A multiple regression model emerged, in which changes in VAS values during the assumed follow-up period were most strongly dependent on BMS type and treatment (F value = 35.98, p < 0.0000, R = 0.76, R2 = 0.571, and adjusted R2 = 0.555). Model verification showed: significance of partial regression coefficients (p < 0.02), no collinearity between independent variables (tolerance for both variables 0.99, R2 = 0.006), scatter plot of residuals against predicted values as a uniform cloud, no autocorrelation of residuals (Durbin–Watson d-statistic= 1.89), normal distribution plot of residuals, and mean of outliers = 0.

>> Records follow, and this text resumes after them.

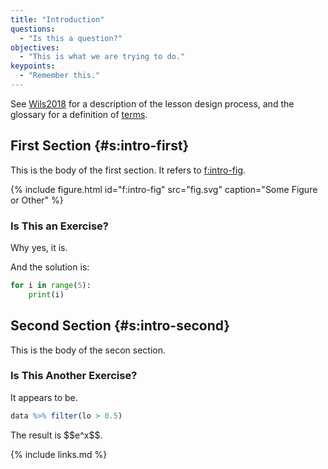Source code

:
 ```yaml
---
title: "Introduction"
questions:
  - "Is this a question?"
objectives:
  - "This is what we are trying to do."
keypoints:
  - "Remember this."
---
```


See [Wils2018](#BIB) for a description of the lesson design process,
and the glossary for a definition of [terms](#g:term).

## First Section {#s:intro-first}

This is the body of the first section.
It refers to [f:intro-fig](#FIG).

{% include figure.html id="f:intro-fig" src="fig.svg" caption="Some Figure or Other" %}

<section markdown="1">

### Is This an Exercise?

Why yes, it is.

<aside markdown="1">

And the solution is:

```python
for i in range(5):
    print(i)
```

</aside>

</section>

## Second Section {#s:intro-second}

This is the body of the secon section.

<section markdown="1">

### Is This Another Exercise?

It appears to be.

```r
data %>% filter(lo > 0.5)
```

<aside markdown="1">

<div markdown="1" replacement="intro/mathjax-1.tex">
The result is $$e^x$$.
</div>

</aside>

</section>

{% include links.md %}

Emergent multiple regression model: change in VAS = 5.03 + 0.67 × BMS − 2.68 × treatment type ± 1.275.
4. Discussion
BMS is an ongoing multi-specialist challenge. The development of new pathophysiological concepts of BMS offers hope for more effective treatment. However, effective treatment of BMS involving complete remission of all clinical symptoms is still unattainable. Due to the undetermined aetiology of BMS, only symptomatic treatment is possible. The primary aim of the study was to compare the efficacy of two topical treatments for BMS: clonazepam and a tongue protector. The choice of clonazepam was dictated by its best-documented clinical efficacy in this disorder, while the evaluation of the tongue protector resulted from further clinical observations of this form of local treatment. The secondary aim of study considers the impact of the assessment of depression, sleep disorders, and personality types on the clinical symptoms of BMS and quality of life status of patients.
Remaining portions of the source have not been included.